Question

I am looking for a way to convert any number to a percentage in the following way:

  1. 1.00 is 50%
  2. numbers below 1.00 approach 0% logarithmically
  3. numbers above 1.00 approach 100% logarithmically.

    x > 0. So y needs to approach 0 as x becomes infinitely small on the positive side.

I'm sure this is simple to do, but I can't recall how to do it.

Was it helpful?

Solution

try 1 / (1 + e^(1-x))

it's the logistic function shifted by 1 unit

graph

If you want it to approach faster, you can change e to something higher

Edit:

to have f(0) = 0 you could use 1 - 2^(-x)

graph

OTHER TIPS

When you say logarithmically, do you mean asymptotically? If so, then "y needs to approach 0 as x becomes infinitely small on the positive side" just means f(0)=0 if f is continuous. In that case x/(x+1) will work: http://www.wolframalpha.com/input/?i=x%2F%28x%2B1%29

how about y = f(t) = 1 - exp(-t/tau) ?

For t near 0, y is approximately t/tau. For t approaching infinity, y asymptotically approaches 1.

As for the f(1)=0.5 approach, this can be used to solve for tau = 1/log(2).

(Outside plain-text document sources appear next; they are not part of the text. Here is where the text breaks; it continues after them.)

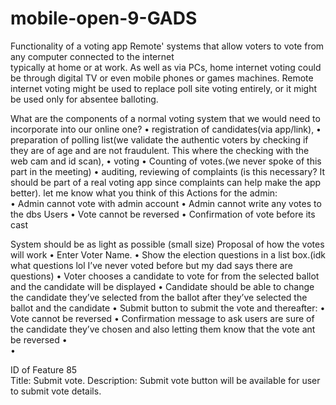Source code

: # mobile-open-9-GADS

Functionality of a voting app
Remote' systems that allow voters to vote from any computer connected to the internet  
typically at home or at work. As well as via PCs, home internet voting could be through digital TV
or even mobile phones or games machines. Remote internet voting might be used to replace
poll site voting entirely, or it might be used only for absentee balloting.

What are the components of a normal voting system that we would need to incorporate into our online one?
•	registration of candidates(via app/link),
•	preparation of polling list(we validate the authentic voters by checking if they are of age and   are not fraudulent. This where the checking with the web cam and id scan),
•	voting 
•	Counting of votes.(we never spoke of this part in the meeting)
•	auditing, reviewing of complaints (is this necessary? It should be part of a real voting app since complaints can help make the app better). let me know what you think of this
Actions for the admin:	
•	Admin cannot vote with admin account
•	Admin cannot write any votes to the dbs
Users
•	Vote cannot be reversed
•	Confirmation of vote before its cast

System should be as light as possible (small size)
Proposal of how the votes will work
•	Enter Voter Name.
•	Show the election questions in a list box.(idk what questions lol I’ve never voted before but my dad says there are questions)
•	Voter chooses a candidate to vote for from the selected ballot and the candidate will be displayed 
•	Candidate should be able to change the candidate they’ve selected from the ballot after they’ve selected the ballot and the candidate
•	Submit button to submit the vote and thereafter:
•	Vote cannot be reversed
•	Confirmation message to ask users are sure of the candidate they’ve chosen and also letting them know that the vote ant be reversed
•	
•	
 	
 
ID of Feature			  85	
Title: Submit vote.	
Description: Submit vote button will be available for user to submit vote details.



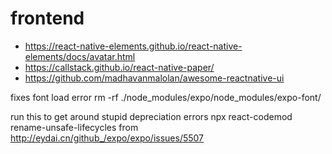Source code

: # frontend

- https://react-native-elements.github.io/react-native-elements/docs/avatar.html
- https://callstack.github.io/react-native-paper/
- https://github.com/madhavanmalolan/awesome-reactnative-ui


fixes font load error
rm -rf ./node_modules/expo/node_modules/expo-font/


run this to get around stupid depreciation errors
npx react-codemod rename-unsafe-lifecycles
from http://eydai.cn/github_/expo/expo/issues/5507
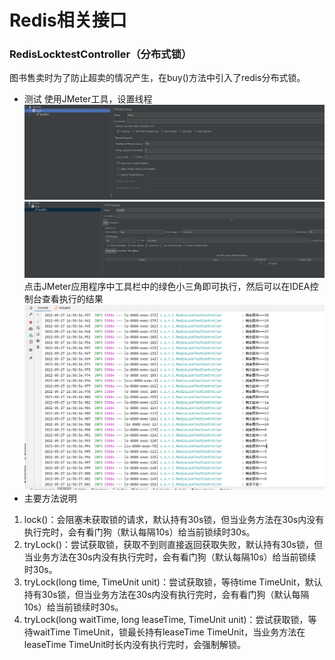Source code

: # Redis相关接口

### RedisLocktestController（分布式锁）
图书售卖时为了防止超卖的情况产生，在buy()方法中引入了redis分布式锁。
* 测试
 使用JMeter工具，设置线程
![img.png](img.png)
![img_1.png](img_1.png)
点击JMeter应用程序中工具栏中的绿色小三角即可执行，然后可以在IDEA控制台查看执行的结果
![img_2.png](img_2.png)
* 主要方法说明
1. lock()：会阻塞未获取锁的请求，默认持有30s锁，但当业务方法在30s内没有执行完时，会有看门狗（默认每隔10s）给当前锁续时30s。
2. tryLock()：尝试获取锁，获取不到则直接返回获取失败，默认持有30s锁，但当业务方法在30s内没有执行完时，会有看门狗（默认每隔10s）给当前锁续时30s。 
3. tryLock(long time, TimeUnit unit)：尝试获取锁，等待time TimeUnit，默认持有30s锁，但当业务方法在30s内没有执行完时，会有看门狗（默认每隔10s）给当前锁续时30s。 
4. tryLock(long waitTime, long leaseTime, TimeUnit unit)：尝试获取锁，等待waitTime TimeUnit，锁最长持有leaseTime TimeUnit，当业务方法在leaseTime TimeUnit时长内没有执行完时，会强制解锁。

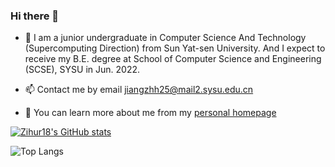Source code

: ### Hi there 👋

- 👯 I am a junior undergraduate in Computer Science And Technology (Supercomputing Direction) from Sun Yat-sen University. And I expect to receive my B.E. degree at School of Computer Science and Engineering (SCSE), SYSU in Jun. 2022.

- 📫 Contact me by email jiangzhh25@mail2.sysu.edu.cn

- 🤔 You can learn more about me from my [personal homepage](https://www.zihur-jiang.com)

<!--
**Zihur18/Zihur18** is a ✨ _special_ ✨ repository because its `README.md` (this file) appears on your GitHub profile.

Here are some ideas to get you started:

- 🔭 I’m currently working on ...
- 🌱 I’m currently learning ...
- 👯 I’m looking to collaborate on ...
- 🤔 I’m looking for help with ...
- 💬 Ask me about ...
- 📫 How to reach me: ...
- 😄 Pronouns: ...
- ⚡ Fun fact: ...
-->

[![Zihur18's GitHub stats](https://github-readme-stats.vercel.app/api?username=Zihur18&show_icons=true&count_private=true&theme=dracula)](https://github.com/anuraghazra/github-readme-stats)

![Top Langs](https://github-readme-stats.vercel.app/api/top-langs/?username=Zihur18&layout=compact&hide_border=true) 
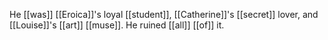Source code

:He [[was]] [[Eroica]]'s loyal [[student]], [[Catherine]]'s [[secret]] lover, and [[Louise]]'s [[art]] [[muse]]. He ruined [[all]] [[of]] it.  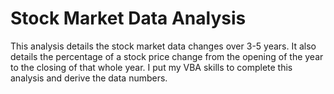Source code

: # Stock Market Data Analysis
This analysis details the stock market data changes over 3-5 years. It also details the percentage of a stock price change from the opening of the year to the closing of that whole year. I put my VBA skills to complete this analysis and derive the data numbers. 
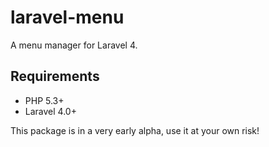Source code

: laravel-menu
============

A menu manager for Laravel 4.



Requirements
-------------

- PHP 5.3+
- Laravel 4.0+

This package is in a very early alpha, use it at your own risk!



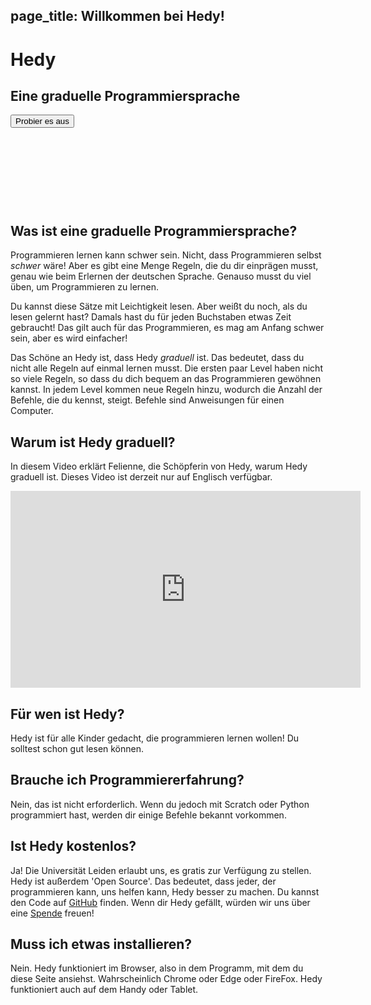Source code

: page_title: Willkommen bei Hedy!
---
<div class="-mx-16 -my-12 px-16 py-8 mb-8 bg-cover flex items-center" style="background-image: url(/images/header.jpg); height: 250px; position: relative;">
  <div class="flex-1">
    <h1 class="font-bold font-slab text-white text-6xl text-shadow-md tracking-wide">Hedy</h1>
    <h2 class="font-sans font-light text-white text-shadow-md tracking-wide my-1">Eine graduelle Programmiersprache</h2>
  </div>
  <div class="flex-none">
    <a href="/hedy?lang=en"><button class="green-btn text-white px-8 py-4">Probier es aus</button></a>
  </div>
</div>

## Was ist eine graduelle Programmiersprache?

Programmieren lernen kann schwer sein. 
Nicht, dass Programmieren selbst *schwer* wäre! 
Aber es gibt eine Menge Regeln, die du dir einprägen musst, genau wie beim Erlernen der deutschen Sprache.
Genauso musst du viel üben, um Programmieren zu lernen.

Du kannst diese Sätze mit Leichtigkeit lesen. 
Aber weißt du noch, als du lesen gelernt hast? 
Damals hast du für jeden Buchstaben etwas Zeit gebraucht!
Das gilt auch für das Programmieren, es mag am Anfang schwer sein, aber es wird einfacher!

Das Schöne an Hedy ist, dass Hedy *graduell* ist. 
Das bedeutet, dass du nicht alle Regeln auf einmal lernen musst.
Die ersten paar Level haben nicht so viele Regeln, so dass du dich bequem an das Programmieren gewöhnen kannst.
In jedem Level kommen neue Regeln hinzu, wodurch die Anzahl der Befehle, die du kennst, steigt. 
Befehle sind Anweisungen für einen Computer.

## Warum ist Hedy graduell?
In diesem Video erklärt Felienne, die Schöpferin von Hedy, warum Hedy graduell ist.
Dieses Video ist derzeit nur auf Englisch verfügbar.

<center>
<iframe width="560" height="315" src="https://www.youtube.com/embed/EdqT313rM40" frameborder="0" allow="accelerometer; autoplay; encrypted-media; gyroscope; picture-in-picture" allowfullscreen></iframe>
</center>

## Für wen ist Hedy?
Hedy ist für alle Kinder gedacht, die programmieren lernen wollen! 
Du solltest schon gut lesen können.

## Brauche ich Programmiererfahrung?
Nein, das ist nicht erforderlich. 
Wenn du jedoch mit Scratch oder Python programmiert hast, werden dir einige Befehle bekannt vorkommen.

## Ist Hedy kostenlos?
Ja! Die Universität Leiden erlaubt uns, es gratis zur Verfügung zu stellen. 
Hedy ist außerdem 'Open Source'. 
Das bedeutet, dass jeder, der programmieren kann, uns helfen kann, Hedy besser zu machen. 
Du kannst den Code auf [GitHub](https://github.com/Felienne/hedy) finden.
Wenn dir Hedy gefällt, würden wir uns über eine [Spende](https://www.steunleiden.nl/project/hedy?locale=en) freuen!

## Muss ich etwas installieren?
Nein. Hedy funktioniert im Browser, also in dem Programm, mit dem du diese Seite ansiehst. 
Wahrscheinlich Chrome oder Edge oder FireFox. 
Hedy funktioniert auch auf dem Handy oder Tablet.

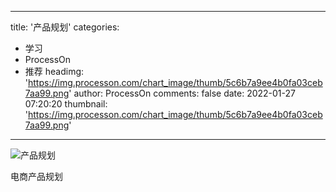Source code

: 
---
title: '产品规划'
categories: 
 - 学习
 - ProcessOn
 - 推荐
headimg: 'https://img.processon.com/chart_image/thumb/5c6b7a9ee4b0fa03ceb7aa99.png'
author: ProcessOn
comments: false
date: 2022-01-27 07:20:20
thumbnail: 'https://img.processon.com/chart_image/thumb/5c6b7a9ee4b0fa03ceb7aa99.png'
---

<div>   
<img class="thumb" alt="产品规划" src="https://img.processon.com/chart_image/thumb/5c6b7a9ee4b0fa03ceb7aa99.png" referrerpolicy="no-referrer">
<p>电商产品规划</p>  
</div>
            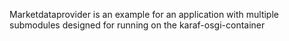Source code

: Marketdataprovider is an example for an application with multiple submodules designed for running on the karaf-osgi-container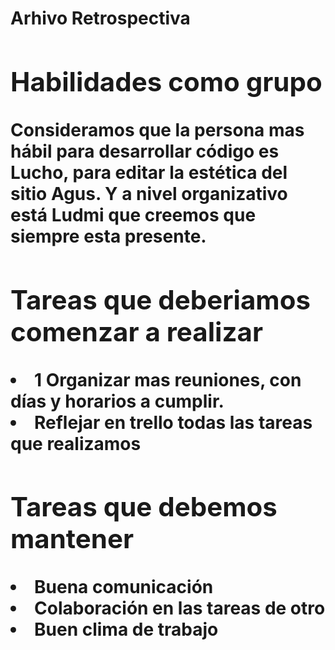 <h1> Arhivo Retrospectiva <h1>
  <section>
    <h2>
      Habilidades como grupo
    </h2>
  <p>
    Consideramos que la persona mas hábil para desarrollar <strong>código</strong> es Lucho,
    para editar la <strong>estética</strong> del sitio Agus.
    Y a nivel <strong>organizativo</strong> está Ludmi que creemos que siempre esta presente.
  </p>
    </section>
  <section>
    <h2>
      Tareas que deberiamos comenzar a realizar
    </h2>
    <p>
      <li>1 Organizar mas reuniones, con días y horarios a cumplir.</li>
      <li>Reflejar en trello todas las tareas que realizamos</li>
    </p>
  </section>
  <section>
    <h2>Tareas que debemos mantener </h2>
    <li>Buena comunicación</li>
    <li>Colaboración en las tareas de otro</li>
    <li>Buen clima de trabajo</li>
  </section>



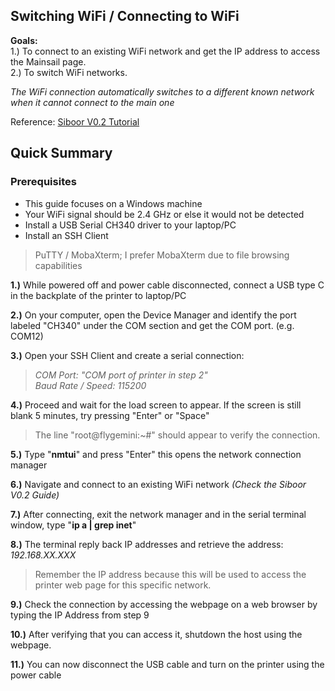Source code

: ## Switching WiFi / Connecting to WiFi

**Goals:**<br>
1.) To connect to an existing WiFi network and get the IP address to access the Mainsail page.<br>
2.) To switch WiFi networks.

*The WiFi connection automatically switches to a different known network when it cannot connect to the main one*

Reference: [Siboor V0.2 Tutorial](https://docs.siboor.com/siboor-0.2-r1-aug/the-build/initial-startup)

## Quick Summary
### Prerequisites
- This guide focuses on a Windows machine
- Your WiFi signal should be 2.4 GHz or else it would not be detected
- Install a USB Serial CH340 driver to your laptop/PC
- Install an SSH Client
> PuTTY / MobaXterm; I prefer MobaXterm due to file browsing capabilities

**1.)** While powered off and power cable disconnected, connect a USB type C in the backplate of the printer to laptop/PC

**2.)** On your computer, open the Device Manager and identify the port labeled "CH340" under the COM section and get the COM port. (e.g. COM12)

**3.)** Open your SSH Client and create a serial connection:
> *COM Port: "COM port of printer in step 2" <br>
> Baud Rate / Speed: 115200*

**4.)** Proceed and wait for the load screen to appear. If the screen is still blank 5 minutes, try pressing "Enter" or "Space"
> The line "root@flygemini:~#" should appear to verify the connection.

**5.)** Type "**nmtui**" and press "Enter" this opens the network connection manager

**6.)** Navigate and connect to an existing WiFi network *(Check the Siboor V0.2 Guide)*

**7.)** After connecting, exit the network manager and in the serial terminal window, type "**ip a | grep inet**"

**8.)** The terminal reply back IP addresses and retrieve the address: *192.168.XX.XXX*
> Remember the IP address because this will be used to access the printer web page for this specific network.

**9.)** Check the connection by accessing the webpage on a web browser by typing the IP Address from step 9 

**10.)** After verifying that you can access it, shutdown the host using the webpage.

**11.)** You can now disconnect the USB cable and turn on the printer using the power cable
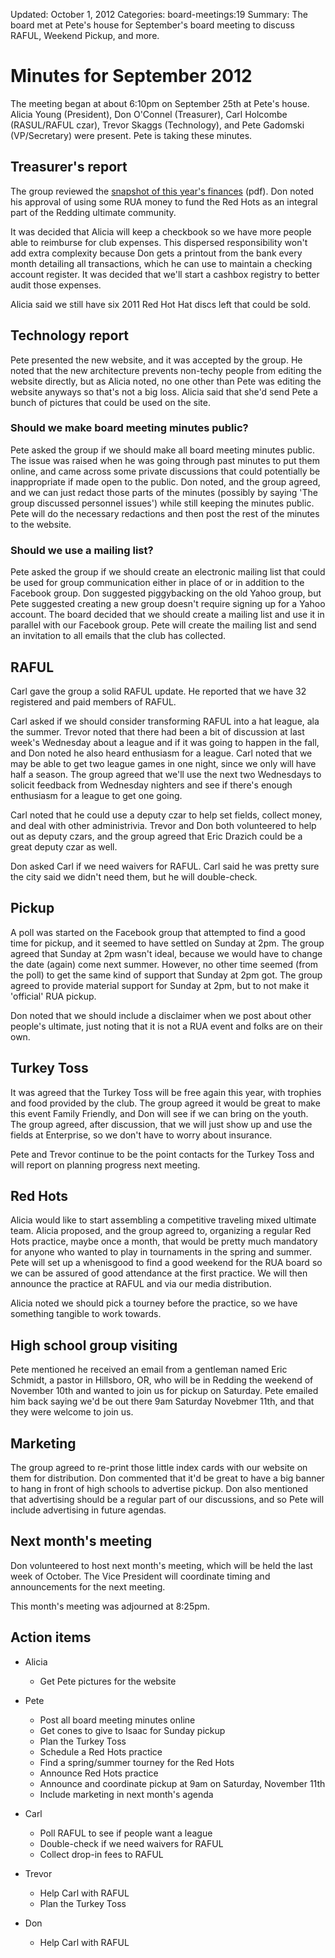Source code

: Updated: October 1, 2012
Categories: board-meetings:19
Summary: The board met at Pete's house for September's board meeting to discuss RAFUL, Weekend Pickup, and more.

# Minutes for September 2012

The meeting began at about 6:10pm on September 25th at Pete's house.
Alicia Young (President), Don O'Connel (Treasurer), Carl Holcombe (RASUL/RAFUL czar), Trevor Skaggs (Technology), and Pete Gadomski (VP/Secretary) were present.
Pete is taking these minutes.


## Treasurer's report

The group reviewed the <a href="/attachments/financials/balance-sheet-2012-09-13.pdf">snapshot of this year's finances</a> (pdf).
Don noted his approval of using some RUA money to fund the Red Hots as an integral part of the Redding ultimate community.

It was decided that Alicia will keep a checkbook so we have more people able to reimburse for club expenses.
This dispersed responsibility won't add extra complexity because Don gets a printout from the bank every month detailing all transactions, which he can use to maintain a checking account register.
It was decided that we'll start a cashbox registry to better audit those expenses.

Alicia said we still have six 2011 Red Hot Hat discs left that could be sold.

## Technology report

Pete presented the new website, and it was accepted by the group.
He noted that the new architecture prevents non-techy people from editing the website directly, but as Alicia noted, no one other than Pete was editing the website anyways so that's not a big loss.
Alicia said that she'd send Pete a bunch of pictures that could be used on the site.

### Should we make board meeting minutes public?

Pete asked the group if we should make all board meeting minutes public.
The issue was raised when he was going through past minutes to put them online, and came across some private discussions that could potentially be inappropriate if made open to the public.
Don noted, and the group agreed, and we can just redact those parts of the minutes (possibly by saying 'The group discussed personnel issues') while still keeping the minutes public.
Pete will do the necessary redactions and then post the rest of the minutes to the website.

### Should we use a mailing list?

Pete asked the group if we should create an electronic mailing list that could be used for group communication either in place of or in addition to the Facebook group.
Don suggested piggybacking on the old Yahoo group, but Pete suggested creating a new group doesn't require signing up for a Yahoo account.
The board decided that we should create a mailing list and use it in parallel with our Facebook group.
Pete will create the mailing list and send an invitation to all emails that the club has collected.


## RAFUL

Carl gave the group a solid RAFUL update.
He reported that we have 32 registered and paid members of RAFUL.

Carl asked if we should consider transforming RAFUL into a hat league, ala the summer.
Trevor noted that there had been a bit of discussion at last week's Wednesday about a league and if it was going to happen in the fall, and Don noted he also heard enthusiasm for a league.
Carl noted that we may be able to get two league games in one night, since we only will have half a season.
The group agreed that we'll use the next two Wednesdays to solicit feedback from Wednesday nighters and see if there's enough enthusiasm for a league to get one going.

Carl noted that he could use a deputy czar to help set fields, collect money, and deal with other administrivia.
Trevor and Don both volunteered to help out as deputy czars, and the group agreed that Eric Drazich could be a great deputy czar as well.

Don asked Carl if we need waivers for RAFUL.
Carl said he was pretty sure the city said we didn't need them, but he will double-check.


## Pickup

A poll was started on the Facebook group that attempted to find a good time for pickup, and it seemed to have settled on Sunday at 2pm.
The group agreed that Sunday at 2pm wasn't ideal, because we would have to change the date (again) come next summer.
However, no other time seemed (from the poll) to get the same kind of support that Sunday at 2pm got.
The group agreed to provide material support for Sunday at 2pm, but to not make it 'official' RUA pickup.

Don noted that we should include a disclaimer when we post about other people's ultimate, just noting that it is not a RUA event and folks are on their own.


## Turkey Toss

It was agreed that the Turkey Toss will be free again this year, with trophies and food provided by the club.
The group agreed it would be great to make this event Family Friendly, and Don will see if we can bring on the youth.
The group agreed, after discussion, that we will just show up and use the fields at Enterprise, so we don't have to worry about insurance.

Pete and Trevor continue to be the point contacts for the Turkey Toss and will report on planning progress next meeting.

## Red Hots

Alicia would like to start assembling a competitive traveling mixed ultimate team.
Alicia proposed, and the group agreed to, organizing a regular Red Hots practice, maybe once a month, that would be pretty much mandatory for anyone who wanted to play in tournaments in the spring and summer.
Pete will set up a whenisgood to find a good weekend for the RUA board so we can be assured of good attendance at the first practice.
We will then announce the practice at RAFUL and via our media distribution.

Alicia noted we should pick a tourney before the practice, so we have something tangible to work towards.


## High school group visiting

Pete mentioned he received an email from a gentleman named Eric Schmidt, a pastor in Hillsboro, OR, who will be in Redding the weekend of November 10th and wanted to join us for pickup on Saturday.
Pete emailed him back saying we'd be out there 9am Saturday Novebmer 11th, and that they were welcome to join us.

## Marketing

The group agreed to re-print those little index cards with our website on them for distribution.
Don commented that it'd be great to have a big banner to hang in front of high schools to advertise pickup.
Don also mentioned that advertising should be a regular part of our discussions, and so Pete will include advertising in future agendas.


## Next month's meeting

Don volunteered to host next month's meeting, which will be held the last week of October.
The Vice President will coordinate timing and announcements for the next meeting.

This month's meeting was adjourned at 8:25pm.


## Action items

* Alicia

  * Get Pete pictures for the website

* Pete

  * Post all board meeting minutes online
  * Get cones to give to Isaac for Sunday pickup
  * Plan the Turkey Toss
  * Schedule a Red Hots practice
  * Find a spring/summer tourney for the Red Hots
  * Announce Red Hots practice
  * Announce and coordinate pickup at 9am on Saturday, November 11th
  * Include marketing in next month's agenda

* Carl

  * Poll RAFUL to see if people want a league
  * Double-check if we need waivers for RAFUL
  * Collect drop-in fees to RAFUL

* Trevor

  * Help Carl with RAFUL
  * Plan the Turkey Toss

* Don

  * Help Carl with RAFUL
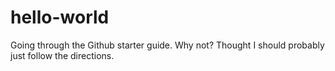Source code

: # hello-world
Going through the Github starter guide. Why not?
Thought I should probably just follow the directions.

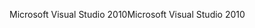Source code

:<span data-ttu-id="52f20-101">Microsoft Visual Studio 2010</span><span class="sxs-lookup"><span data-stu-id="52f20-101">Microsoft Visual Studio 2010</span></span>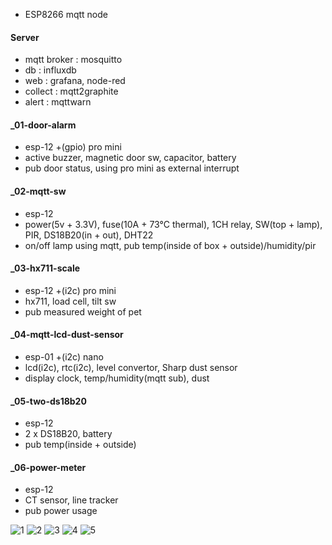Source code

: * ESP8266 mqtt node

#### Server ####
- mqtt broker : mosquitto
- db : influxdb
- web : grafana, node-red
- collect : mqtt2graphite
- alert : mqttwarn 


#### _01-door-alarm ####
- esp-12 +(gpio) pro mini
- active buzzer, magnetic door sw, capacitor, battery
- pub door status, using pro mini as external interrupt


#### _02-mqtt-sw ####
- esp-12
- power(5v + 3.3V), fuse(10A + 73°C thermal), 1CH relay, SW(top + lamp), PIR, DS18B20(in + out), DHT22
- on/off lamp using mqtt, pub temp(inside of box + outside)/humidity/pir


#### _03-hx711-scale ####
- esp-12 +(i2c) pro mini
- hx711, load cell, tilt sw
- pub measured weight of pet


#### _04-mqtt-lcd-dust-sensor ####
- esp-01 +(i2c) nano
- lcd(i2c), rtc(i2c), level convertor, Sharp dust sensor
- display clock, temp/humidity(mqtt sub), dust


#### _05-two-ds18b20 ####
- esp-12
- 2 x DS18B20, battery
- pub temp(inside + outside)


#### _06-power-meter ####
- esp-12
- CT sensor, line tracker
- pub power usage



![1](https://raw.githubusercontent.com/chaeplin/esp8266_and_arduino/master/_01-door-alarm/pics/01.png)
![2](https://raw.githubusercontent.com/chaeplin/esp8266_and_arduino/master/_06-power-meter/pics/1.jpg)
![3](https://raw.githubusercontent.com/chaeplin/esp8266_and_arduino/master/_02-mqtt-sw/pics/4.jpg)
![4](https://raw.githubusercontent.com/chaeplin/esp8266_and_arduino/master/_03-hx711-scale/pics/1.jpg)
![5](https://raw.githubusercontent.com/chaeplin/esp8266_and_arduino/master/_04-mqtt-lcd-dust-sensor/pics/3.jpg)
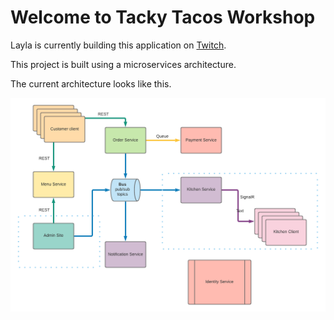 # Welcome to Tacky Tacos Workshop

Layla is currently building this application on [Twitch](https://twitch.tv/laylacodesit).

This project is built using a microservices architecture.

The current architecture looks like this.

![Architecture Diagram](images/tanzutacos-architecture.png)
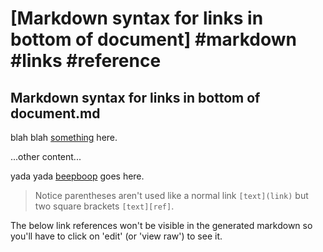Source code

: # [Markdown syntax for links in bottom of document] #markdown #links #reference

## Markdown syntax for links in bottom of document.md

blah blah [something][] here.

...other content...

yada yada [beepboop][foobar] goes here. 

> Notice parentheses aren't used like a normal link `[text](link)` but two square brackets `[text][ref]`.

The below link references won't be visible in the generated markdown so you'll have to click on 'edit' (or 'view raw') to see it.

[something]: ../relative/link
[foobar]: https://absolute.link.com


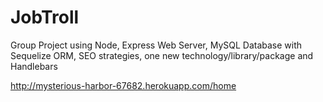 # JobTroll
Group Project using Node, Express Web Server, MySQL Database with Sequelize ORM, SEO strategies, one new technology/library/package and Handlebars

http://mysterious-harbor-67682.herokuapp.com/home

From what you're describing, I'm hearing the graph of x cubed -- very basic, and should be efficient in most languages.

Graph http://jedsmith.org/static/S01813305.png

This was graphed with y=(x-1)^3+1 (transforms to make (1,1) the origin). You can, of course, make the results a percentage by simply scaling by 50.

You are, ultimately, trying to have an efficient solution to give you a rough percentage behavior in a programming language and not Mathematica, right?